Dot Wordsworth

Did Harry and Meghan step back, step down or step away?

issue 01 February 2020

At this time of year in Colorado the crime of puffing is widespread. It is so cold that in the morning people often leave the car engine running to warm it up while they finish getting ready indoors. This is called puffing. It leads to dozens of cars being stolen. Characteristically, the police penalise victims, fining the puffers.

A piece of Colorado law-enforcement publicity declared: ‘Don’t step away from your running vehicle even for a second.’ This plays on the cliché employed by police who stop suspects in cars: ‘Step away from the vehicle.’ In Britain we might expect ‘car’, although the constabulary is given to polysyllables.

Last month the Duke and Duchess of Sussex announced that they would ‘step back as “senior” members of the royal family’. That did not stop newspapers describing it as a ‘bombshell decision to step down’ (the Sun) or a ‘plot to step down’ (the Mirror). Stepping down may also be for reasons of age; last month Lady Hale stepped down at the statutory retirement age of 75 as President of the Supreme Court. But it was embarrassing behaviour that forced the Duke of York to step down.

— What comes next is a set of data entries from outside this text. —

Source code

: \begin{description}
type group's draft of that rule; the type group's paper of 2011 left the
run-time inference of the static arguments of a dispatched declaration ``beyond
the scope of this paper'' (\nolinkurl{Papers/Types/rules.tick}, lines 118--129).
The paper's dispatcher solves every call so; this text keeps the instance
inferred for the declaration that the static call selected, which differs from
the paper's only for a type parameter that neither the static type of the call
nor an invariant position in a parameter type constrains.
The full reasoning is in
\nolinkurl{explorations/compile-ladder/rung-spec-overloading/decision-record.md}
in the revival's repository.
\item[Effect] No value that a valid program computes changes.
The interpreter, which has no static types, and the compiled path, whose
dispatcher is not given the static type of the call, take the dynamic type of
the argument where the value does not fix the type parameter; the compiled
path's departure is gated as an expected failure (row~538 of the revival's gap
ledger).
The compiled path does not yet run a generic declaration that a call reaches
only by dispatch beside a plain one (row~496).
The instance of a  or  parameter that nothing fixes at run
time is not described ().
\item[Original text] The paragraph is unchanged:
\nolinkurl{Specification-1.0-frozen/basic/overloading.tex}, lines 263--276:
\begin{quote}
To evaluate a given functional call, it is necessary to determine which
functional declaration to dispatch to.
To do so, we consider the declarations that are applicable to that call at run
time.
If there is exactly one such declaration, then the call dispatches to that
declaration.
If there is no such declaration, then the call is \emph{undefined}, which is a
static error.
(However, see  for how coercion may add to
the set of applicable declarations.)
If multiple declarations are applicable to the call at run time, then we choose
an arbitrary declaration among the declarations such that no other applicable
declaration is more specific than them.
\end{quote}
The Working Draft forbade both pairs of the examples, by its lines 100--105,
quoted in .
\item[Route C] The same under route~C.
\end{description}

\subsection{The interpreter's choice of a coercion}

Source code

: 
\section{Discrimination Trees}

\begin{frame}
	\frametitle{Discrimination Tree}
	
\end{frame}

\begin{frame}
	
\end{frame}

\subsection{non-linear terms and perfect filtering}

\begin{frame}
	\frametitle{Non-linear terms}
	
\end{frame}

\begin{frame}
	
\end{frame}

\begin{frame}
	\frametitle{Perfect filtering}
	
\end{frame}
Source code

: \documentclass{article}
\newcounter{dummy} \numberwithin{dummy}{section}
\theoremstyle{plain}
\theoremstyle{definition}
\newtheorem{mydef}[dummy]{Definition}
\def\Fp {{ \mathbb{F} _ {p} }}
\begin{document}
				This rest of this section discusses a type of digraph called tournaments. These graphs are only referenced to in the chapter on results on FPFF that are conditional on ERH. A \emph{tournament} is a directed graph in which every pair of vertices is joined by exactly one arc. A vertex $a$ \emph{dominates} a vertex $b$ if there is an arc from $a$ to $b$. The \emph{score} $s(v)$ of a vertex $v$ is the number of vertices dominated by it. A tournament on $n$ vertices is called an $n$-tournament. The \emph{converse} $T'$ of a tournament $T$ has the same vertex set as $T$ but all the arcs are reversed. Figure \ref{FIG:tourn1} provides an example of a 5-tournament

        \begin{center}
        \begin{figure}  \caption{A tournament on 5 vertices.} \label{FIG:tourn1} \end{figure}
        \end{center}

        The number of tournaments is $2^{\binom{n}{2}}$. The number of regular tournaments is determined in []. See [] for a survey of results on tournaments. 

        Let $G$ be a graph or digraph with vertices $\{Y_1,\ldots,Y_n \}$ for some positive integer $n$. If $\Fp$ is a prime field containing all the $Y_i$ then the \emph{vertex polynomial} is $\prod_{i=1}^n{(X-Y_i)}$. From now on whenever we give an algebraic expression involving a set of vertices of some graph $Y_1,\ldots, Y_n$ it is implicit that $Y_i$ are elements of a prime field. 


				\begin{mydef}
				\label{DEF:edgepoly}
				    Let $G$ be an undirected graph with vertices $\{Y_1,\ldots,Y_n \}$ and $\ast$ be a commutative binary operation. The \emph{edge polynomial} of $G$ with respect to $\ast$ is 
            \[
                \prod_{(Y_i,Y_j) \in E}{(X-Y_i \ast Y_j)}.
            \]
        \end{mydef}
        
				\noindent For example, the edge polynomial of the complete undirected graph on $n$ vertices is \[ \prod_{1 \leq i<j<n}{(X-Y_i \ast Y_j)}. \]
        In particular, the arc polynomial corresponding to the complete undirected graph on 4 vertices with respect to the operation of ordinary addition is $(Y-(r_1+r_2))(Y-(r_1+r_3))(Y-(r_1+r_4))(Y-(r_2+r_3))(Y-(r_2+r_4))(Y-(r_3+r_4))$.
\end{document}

Step is a verb given to phrasal forms. Step down in the sense of ‘resign’ was originally American. Step aside had a figurative meaning 500 years ago. The man who introduced the word phrase into English grammar, John Palsgrave, gave this example in his English-French dictionary, Lesclarcissement de la langue francoyse (1530): ‘Let them lay to my charge what they lyste, I wyll never steppe a syde for it.’ Step aside has also lost three meanings: ‘to digress in a speech’, ‘to abscond’ and ‘to go astray’. Robert Burns wrote a line: ‘To step aside is human’ (which he rhymed with ‘woman’).